The modern compact SUV market segment began in 1983. According to a Car and Driver review in 2019, the compact crossover and SUV market segment is popular because the vehicles "are right-sized, right-priced, and blend carlike refinement with a touch of utility."
Small-sized utility-type vehicles have been available since the advent of the first automobiles. The modern use of the "compact sport utility" category can be traced in the United States marketplace to the 1982-1994 Chevrolet S-10 Blazer and the 1984-1990 Ford Bronco II because they are considered compact-sized SUVs that were built on a compact truck chassis. They were marketed alongside the Chevrolet K5 Blazer and Ford Bronco full-size 4x4 vehicles. The compact two-door 1983 Chevrolet S-10 Blazer featured four-wheel drive with a four-cylinder engine as standard and Ford brought out the similar Bronco II model. Both were body-on-frame designs based on each automaker's small pickup trucks, the Chevrolet S-10 and Ford Ranger respectively.
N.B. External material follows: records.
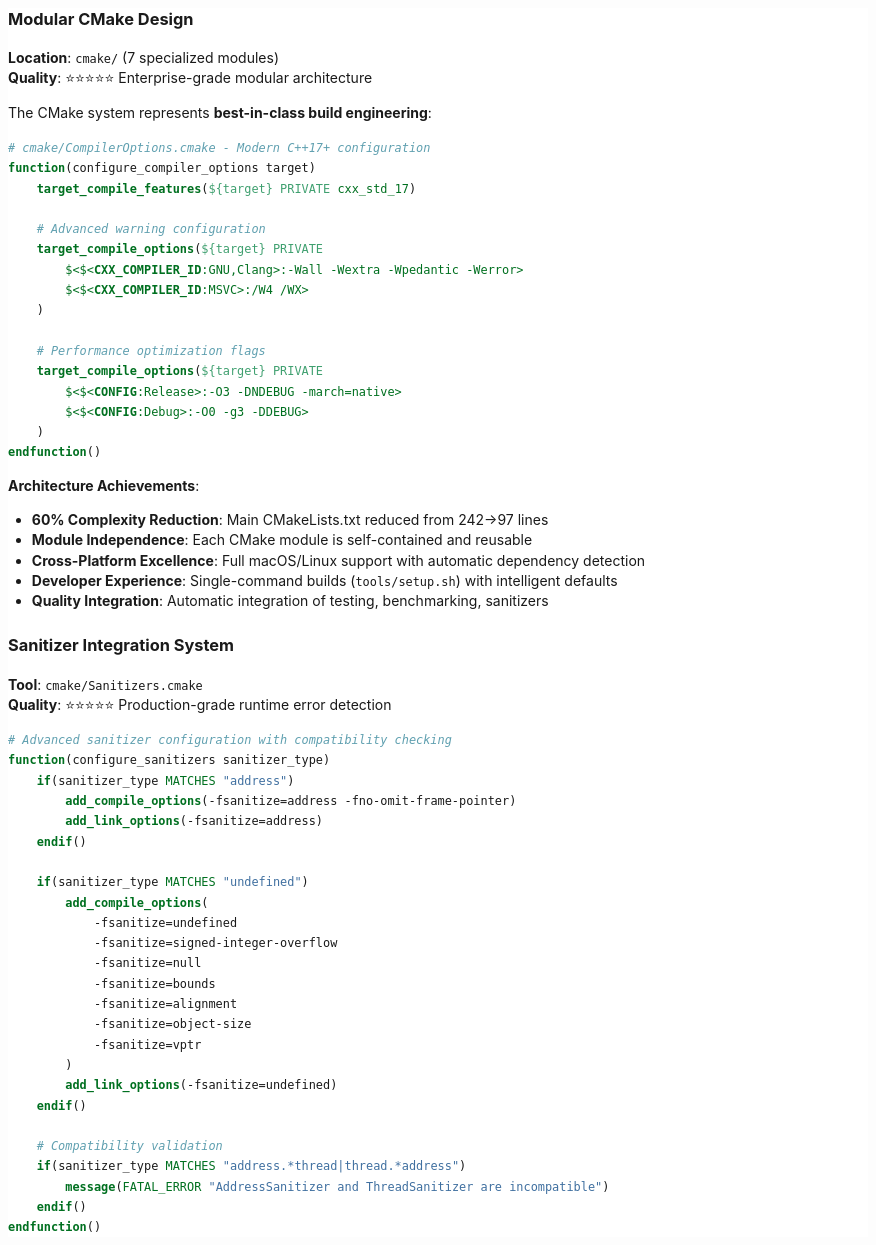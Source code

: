 ### Modular CMake Design

**Location**: `cmake/` (7 specialized modules)  
**Quality**: ⭐⭐⭐⭐⭐ Enterprise-grade modular architecture

The CMake system represents **best-in-class build engineering**:

```cmake
# cmake/CompilerOptions.cmake - Modern C++17+ configuration
function(configure_compiler_options target)
    target_compile_features(${target} PRIVATE cxx_std_17)
    
    # Advanced warning configuration
    target_compile_options(${target} PRIVATE
        $<$<CXX_COMPILER_ID:GNU,Clang>:-Wall -Wextra -Wpedantic -Werror>
        $<$<CXX_COMPILER_ID:MSVC>:/W4 /WX>
    )
    
    # Performance optimization flags
    target_compile_options(${target} PRIVATE
        $<$<CONFIG:Release>:-O3 -DNDEBUG -march=native>
        $<$<CONFIG:Debug>:-O0 -g3 -DDEBUG>
    )
endfunction()
```

**Architecture Achievements**:
- **60% Complexity Reduction**: Main CMakeLists.txt reduced from 242→97 lines
- **Module Independence**: Each CMake module is self-contained and reusable
- **Cross-Platform Excellence**: Full macOS/Linux support with automatic dependency detection
- **Developer Experience**: Single-command builds (`tools/setup.sh`) with intelligent defaults
- **Quality Integration**: Automatic integration of testing, benchmarking, sanitizers

### Sanitizer Integration System

**Tool**: `cmake/Sanitizers.cmake`  
**Quality**: ⭐⭐⭐⭐⭐ Production-grade runtime error detection

```cmake
# Advanced sanitizer configuration with compatibility checking
function(configure_sanitizers sanitizer_type)
    if(sanitizer_type MATCHES "address")
        add_compile_options(-fsanitize=address -fno-omit-frame-pointer)
        add_link_options(-fsanitize=address)
    endif()
    
    if(sanitizer_type MATCHES "undefined")
        add_compile_options(
            -fsanitize=undefined
            -fsanitize=signed-integer-overflow
            -fsanitize=null
            -fsanitize=bounds
            -fsanitize=alignment
            -fsanitize=object-size
            -fsanitize=vptr
        )
        add_link_options(-fsanitize=undefined)
    endif()
    
    # Compatibility validation
    if(sanitizer_type MATCHES "address.*thread|thread.*address")
        message(FATAL_ERROR "AddressSanitizer and ThreadSanitizer are incompatible")
    endif()
endfunction()
```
The general dimensions, drive train, and cab details were identical to those of the compact truck with differences in the interior only aft of the doors. Both were station wagon-like vehicles with seating for four adults and an enclosed cargo area with a rear hatchback.
American Motors made the full-sized Jeep Wagoneer (SJ) SUV using a truck chassis, but developed a completely new and slim unibody Jeep Cherokee (XJ) line of two- and four-door compact sport wagons that were marketed starting in late 1983. These were also first compact American four-door sport utility vehicles. While the competing SUVs were adaptations of compact pickup trucks, Jeep did not have one so they designed a SUV first; starting with a four-door version and featuring a very strong, lightweight unibody construction like most passenger cars, as well as with a lightweight "link/coil" suspension design that was praised by the automotive press for its superior ride, performance, and handling. The original Jeep XJ combined a passenger car comfort with a rugged chassis for ease of driving in difficult conditions, and established the modern SUV market segment. Automobile magazine called it a "masterpiece" of automotive design with room for five passengers and their cargo.
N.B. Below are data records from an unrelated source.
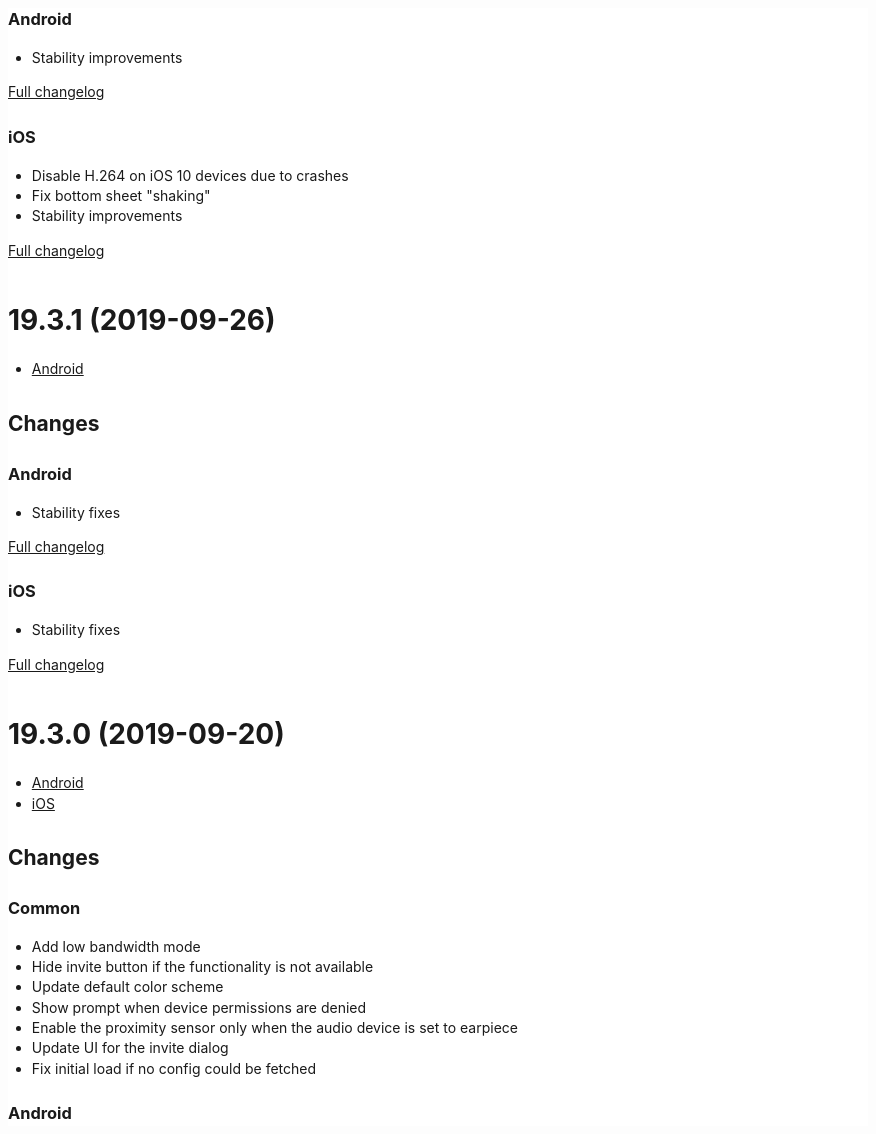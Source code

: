 ### Android

- Stability improvements

[Full changelog](https://github.com/jitsi/jitsi-meet/compare/android-19.3.1...android-19.4.0)

### iOS

- Disable H.264 on iOS 10 devices due to crashes
- Fix bottom sheet "shaking"
- Stability improvements

[Full changelog](https://github.com/jitsi/jitsi-meet/compare/ios-19.3.1...ios-19.4.0)

# 19.3.1 (2019-09-26)

- [Android](https://github.com/jitsi/jitsi-meet/releases/tag/android-19.3.1)

## Changes

### Android

- Stability fixes

[Full changelog](https://github.com/jitsi/jitsi-meet/compare/android-19.3.0...android-19.3.1)

### iOS

- Stability fixes

[Full changelog](https://github.com/jitsi/jitsi-meet/compare/ios-19.3.0...ios-19.3.1)

# 19.3.0 (2019-09-20)

- [Android](https://github.com/jitsi/jitsi-meet/releases/tag/android-19.3.0)
- [iOS](https://github.com/jitsi/jitsi-meet/releases/tag/ios-19.3.0)

## Changes

### Common

- Add low bandwidth mode
- Hide invite button if the functionality is not available
- Update default color scheme
- Show prompt when device permissions are denied
- Enable the proximity sensor only when the audio device is set to earpiece
- Update UI for the invite dialog
- Fix initial load if no config could be fetched

### Android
According to Bob Lutz, an executive at several car companies, American Motors (AMC) "invented an all-new automotive segment—the compact sport utility vehicle" with the original compact Jeep Cherokee two- and four-door models. The compact Cherokee's design, appearance, and sales popularity spawned imitators as other automakers noticed that the Jeep XJ models began replacing regular cars. Compact SUVs have become an alternative to the minivans for families who need cargo space. While almost unchanged since its introduction, Cherokee XJ production continued through 2005 in China, and was one of the best-selling compact SUVs in the world. There were over 2.8 million Jeep XJs built in the U.S. between 1984 and 2001. According to a 1995 review by the American Automobile Association, AMC's "clever marketing helped create the present demand for compact sport-utility vehicles."